[Stored entries]
*** Begin section ***

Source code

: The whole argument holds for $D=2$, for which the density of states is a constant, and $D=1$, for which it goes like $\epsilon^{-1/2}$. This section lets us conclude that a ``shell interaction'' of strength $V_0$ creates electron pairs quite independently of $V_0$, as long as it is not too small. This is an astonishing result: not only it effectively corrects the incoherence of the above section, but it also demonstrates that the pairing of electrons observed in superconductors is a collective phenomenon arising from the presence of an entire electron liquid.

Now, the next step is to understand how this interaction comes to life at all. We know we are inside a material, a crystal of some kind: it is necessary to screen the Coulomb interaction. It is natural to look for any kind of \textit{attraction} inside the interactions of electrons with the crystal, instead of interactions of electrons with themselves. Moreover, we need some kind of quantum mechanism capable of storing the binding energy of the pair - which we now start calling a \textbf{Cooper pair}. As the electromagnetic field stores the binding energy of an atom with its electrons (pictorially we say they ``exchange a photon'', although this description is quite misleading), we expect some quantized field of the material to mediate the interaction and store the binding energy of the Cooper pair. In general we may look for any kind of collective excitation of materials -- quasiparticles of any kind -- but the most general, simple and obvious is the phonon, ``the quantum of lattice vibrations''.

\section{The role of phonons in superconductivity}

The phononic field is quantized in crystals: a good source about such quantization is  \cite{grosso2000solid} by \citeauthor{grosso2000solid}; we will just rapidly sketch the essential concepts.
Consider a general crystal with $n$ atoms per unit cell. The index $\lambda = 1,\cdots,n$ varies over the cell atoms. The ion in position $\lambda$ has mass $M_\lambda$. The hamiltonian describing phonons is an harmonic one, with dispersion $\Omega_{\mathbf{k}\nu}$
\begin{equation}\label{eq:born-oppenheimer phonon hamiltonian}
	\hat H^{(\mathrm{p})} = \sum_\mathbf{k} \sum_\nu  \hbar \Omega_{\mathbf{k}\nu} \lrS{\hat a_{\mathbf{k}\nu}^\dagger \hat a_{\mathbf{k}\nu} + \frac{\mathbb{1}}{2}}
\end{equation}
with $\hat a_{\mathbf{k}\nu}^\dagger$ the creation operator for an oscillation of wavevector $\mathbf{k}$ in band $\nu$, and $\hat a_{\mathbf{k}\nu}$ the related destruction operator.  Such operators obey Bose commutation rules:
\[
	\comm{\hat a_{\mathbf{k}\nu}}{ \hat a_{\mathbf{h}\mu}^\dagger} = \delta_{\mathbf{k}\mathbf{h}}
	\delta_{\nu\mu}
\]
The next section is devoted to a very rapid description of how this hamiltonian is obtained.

*** End section ***

• Prompt: Please return the lines above exactly, from the first one down to the line with "role of phonons", and stop after that line.

• Written answer:
Source code

: The whole argument holds for $D=2$, for which the density of states is a constant, and $D=1$, for which it goes like $\epsilon^{-1/2}$. This section lets us conclude that a ``shell interaction'' of strength $V_0$ creates electron pairs quite independently of $V_0$, as long as it is not too small. This is an astonishing result: not only it effectively corrects the incoherence of the above section, but it also demonstrates that the pairing of electrons observed in superconductors is a collective phenomenon arising from the presence of an entire electron liquid.

Now, the next step is to understand how this interaction comes to life at all. We know we are inside a material, a crystal of some kind: it is necessary to screen the Coulomb interaction. It is natural to look for any kind of \textit{attraction} inside the interactions of electrons with the crystal, instead of interactions of electrons with themselves. Moreover, we need some kind of quantum mechanism capable of storing the binding energy of the pair - which we now start calling a \textbf{Cooper pair}. As the electromagnetic field stores the binding energy of an atom with its electrons (pictorially we say they ``exchange a photon'', although this description is quite misleading), we expect some quantized field of the material to mediate the interaction and store the binding energy of the Cooper pair. In general we may look for any kind of collective excitation of materials -- quasiparticles of any kind -- but the most general, simple and obvious is the phonon, ``the quantum of lattice vibrations''.

\section{The role of phonons in superconductivity}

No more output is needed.